(Material provided Opens)

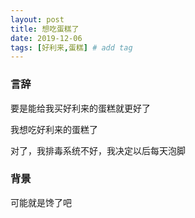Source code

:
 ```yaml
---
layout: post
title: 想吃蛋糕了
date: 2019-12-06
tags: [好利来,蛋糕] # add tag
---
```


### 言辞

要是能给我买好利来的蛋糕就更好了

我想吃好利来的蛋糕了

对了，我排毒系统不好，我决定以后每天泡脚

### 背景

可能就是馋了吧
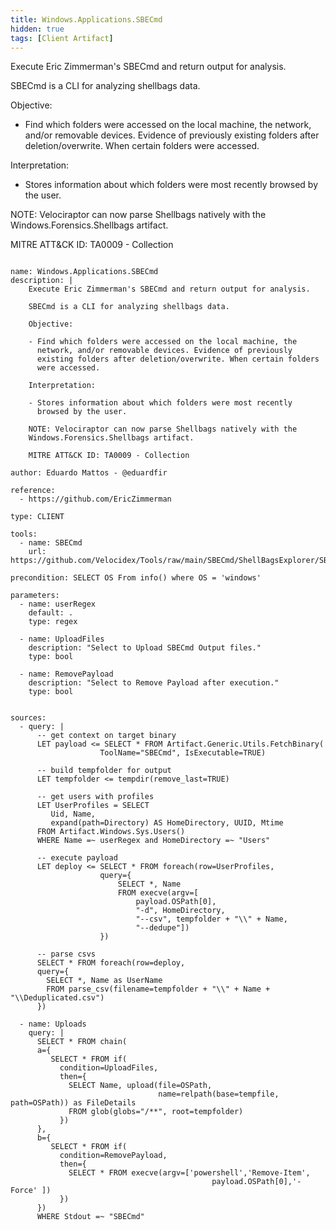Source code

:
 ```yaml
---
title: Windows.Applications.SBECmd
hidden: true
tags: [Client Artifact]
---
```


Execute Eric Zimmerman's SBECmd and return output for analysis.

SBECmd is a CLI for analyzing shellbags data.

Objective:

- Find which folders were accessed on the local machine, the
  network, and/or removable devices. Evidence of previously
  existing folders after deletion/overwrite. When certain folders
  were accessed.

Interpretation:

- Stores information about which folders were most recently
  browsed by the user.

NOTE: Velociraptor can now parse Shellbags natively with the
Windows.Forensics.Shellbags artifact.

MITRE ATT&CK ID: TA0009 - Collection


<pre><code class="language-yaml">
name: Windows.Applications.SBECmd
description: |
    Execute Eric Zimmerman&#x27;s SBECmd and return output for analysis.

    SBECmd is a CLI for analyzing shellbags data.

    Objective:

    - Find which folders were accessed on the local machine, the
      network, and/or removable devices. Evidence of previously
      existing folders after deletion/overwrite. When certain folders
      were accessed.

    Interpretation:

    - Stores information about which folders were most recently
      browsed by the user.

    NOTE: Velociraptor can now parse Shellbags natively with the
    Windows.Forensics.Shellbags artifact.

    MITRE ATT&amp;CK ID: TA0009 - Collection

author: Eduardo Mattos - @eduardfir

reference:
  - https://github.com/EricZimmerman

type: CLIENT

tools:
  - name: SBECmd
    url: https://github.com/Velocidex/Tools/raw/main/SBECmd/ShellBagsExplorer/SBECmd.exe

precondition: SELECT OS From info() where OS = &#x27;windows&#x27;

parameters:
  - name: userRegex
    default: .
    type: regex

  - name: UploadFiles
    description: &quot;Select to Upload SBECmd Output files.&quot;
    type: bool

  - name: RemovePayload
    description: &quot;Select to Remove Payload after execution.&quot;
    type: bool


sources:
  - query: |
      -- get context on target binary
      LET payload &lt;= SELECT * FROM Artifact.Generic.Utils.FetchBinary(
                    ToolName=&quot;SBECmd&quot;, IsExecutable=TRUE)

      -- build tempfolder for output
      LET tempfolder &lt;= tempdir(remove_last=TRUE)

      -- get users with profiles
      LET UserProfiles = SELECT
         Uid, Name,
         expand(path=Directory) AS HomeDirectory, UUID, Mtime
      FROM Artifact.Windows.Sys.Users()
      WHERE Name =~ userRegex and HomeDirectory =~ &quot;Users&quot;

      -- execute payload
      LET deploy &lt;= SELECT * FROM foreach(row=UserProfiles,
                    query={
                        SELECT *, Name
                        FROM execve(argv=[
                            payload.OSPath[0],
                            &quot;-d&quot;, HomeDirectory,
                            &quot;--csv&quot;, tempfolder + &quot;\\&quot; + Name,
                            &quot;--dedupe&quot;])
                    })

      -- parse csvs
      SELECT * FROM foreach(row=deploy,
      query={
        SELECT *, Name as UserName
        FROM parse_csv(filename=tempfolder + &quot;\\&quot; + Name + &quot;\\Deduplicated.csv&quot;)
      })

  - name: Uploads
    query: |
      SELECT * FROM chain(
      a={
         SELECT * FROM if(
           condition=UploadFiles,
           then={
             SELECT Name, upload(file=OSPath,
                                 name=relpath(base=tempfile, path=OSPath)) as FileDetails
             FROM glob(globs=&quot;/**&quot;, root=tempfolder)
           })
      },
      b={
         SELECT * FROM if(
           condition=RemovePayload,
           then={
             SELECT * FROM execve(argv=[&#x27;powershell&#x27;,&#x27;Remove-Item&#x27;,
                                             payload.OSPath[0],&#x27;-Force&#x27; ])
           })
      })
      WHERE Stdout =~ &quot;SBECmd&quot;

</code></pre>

(Material provided Closes)

▶ What the task asks
The copy must reproduce the listing above verbatim and contain no pictures.

▶ Worked solution
Source code

:
 ```yaml
---
layout: post
title: 想吃蛋糕了
date: 2019-12-06
tags: [好利来,蛋糕] # add tag
---
```


### 言辞

要是能给我买好利来的蛋糕就更好了

我想吃好利来的蛋糕了

对了，我排毒系统不好，我决定以后每天泡脚

### 背景

可能就是馋了吧
Source code

:
 ```yaml
---
title: Windows.Applications.SBECmd
hidden: true
tags: [Client Artifact]
---
```


Execute Eric Zimmerman's SBECmd and return output for analysis.

SBECmd is a CLI for analyzing shellbags data.

Objective:

- Find which folders were accessed on the local machine, the
  network, and/or removable devices. Evidence of previously
  existing folders after deletion/overwrite. When certain folders
  were accessed.

Interpretation:

- Stores information about which folders were most recently
  browsed by the user.

NOTE: Velociraptor can now parse Shellbags natively with the
Windows.Forensics.Shellbags artifact.

MITRE ATT&CK ID: TA0009 - Collection


<pre><code class="language-yaml">
name: Windows.Applications.SBECmd
description: |
    Execute Eric Zimmerman&#x27;s SBECmd and return output for analysis.

    SBECmd is a CLI for analyzing shellbags data.

    Objective:

    - Find which folders were accessed on the local machine, the
      network, and/or removable devices. Evidence of previously
      existing folders after deletion/overwrite. When certain folders
      were accessed.

    Interpretation:

    - Stores information about which folders were most recently
      browsed by the user.

    NOTE: Velociraptor can now parse Shellbags natively with the
    Windows.Forensics.Shellbags artifact.

    MITRE ATT&amp;CK ID: TA0009 - Collection

author: Eduardo Mattos - @eduardfir

reference:
  - https://github.com/EricZimmerman

type: CLIENT

tools:
  - name: SBECmd
    url: https://github.com/Velocidex/Tools/raw/main/SBECmd/ShellBagsExplorer/SBECmd.exe

precondition: SELECT OS From info() where OS = &#x27;windows&#x27;

parameters:
  - name: userRegex
    default: .
    type: regex

  - name: UploadFiles
    description: &quot;Select to Upload SBECmd Output files.&quot;
    type: bool

  - name: RemovePayload
    description: &quot;Select to Remove Payload after execution.&quot;
    type: bool


sources:
  - query: |
      -- get context on target binary
      LET payload &lt;= SELECT * FROM Artifact.Generic.Utils.FetchBinary(
                    ToolName=&quot;SBECmd&quot;, IsExecutable=TRUE)

      -- build tempfolder for output
      LET tempfolder &lt;= tempdir(remove_last=TRUE)

      -- get users with profiles
      LET UserProfiles = SELECT
         Uid, Name,
         expand(path=Directory) AS HomeDirectory, UUID, Mtime
      FROM Artifact.Windows.Sys.Users()
      WHERE Name =~ userRegex and HomeDirectory =~ &quot;Users&quot;

      -- execute payload
      LET deploy &lt;= SELECT * FROM foreach(row=UserProfiles,
                    query={
                        SELECT *, Name
                        FROM execve(argv=[
                            payload.OSPath[0],
                            &quot;-d&quot;, HomeDirectory,
                            &quot;--csv&quot;, tempfolder + &quot;\\&quot; + Name,
                            &quot;--dedupe&quot;])
                    })

      -- parse csvs
      SELECT * FROM foreach(row=deploy,
      query={
        SELECT *, Name as UserName
        FROM parse_csv(filename=tempfolder + &quot;\\&quot; + Name + &quot;\\Deduplicated.csv&quot;)
      })

  - name: Uploads
    query: |
      SELECT * FROM chain(
      a={
         SELECT * FROM if(
           condition=UploadFiles,
           then={
             SELECT Name, upload(file=OSPath,
                                 name=relpath(base=tempfile, path=OSPath)) as FileDetails
             FROM glob(globs=&quot;/**&quot;, root=tempfolder)
           })
      },
      b={
         SELECT * FROM if(
           condition=RemovePayload,
           then={
             SELECT * FROM execve(argv=[&#x27;powershell&#x27;,&#x27;Remove-Item&#x27;,
                                             payload.OSPath[0],&#x27;-Force&#x27; ])
           })
      })
      WHERE Stdout =~ &quot;SBECmd&quot;

</code></pre>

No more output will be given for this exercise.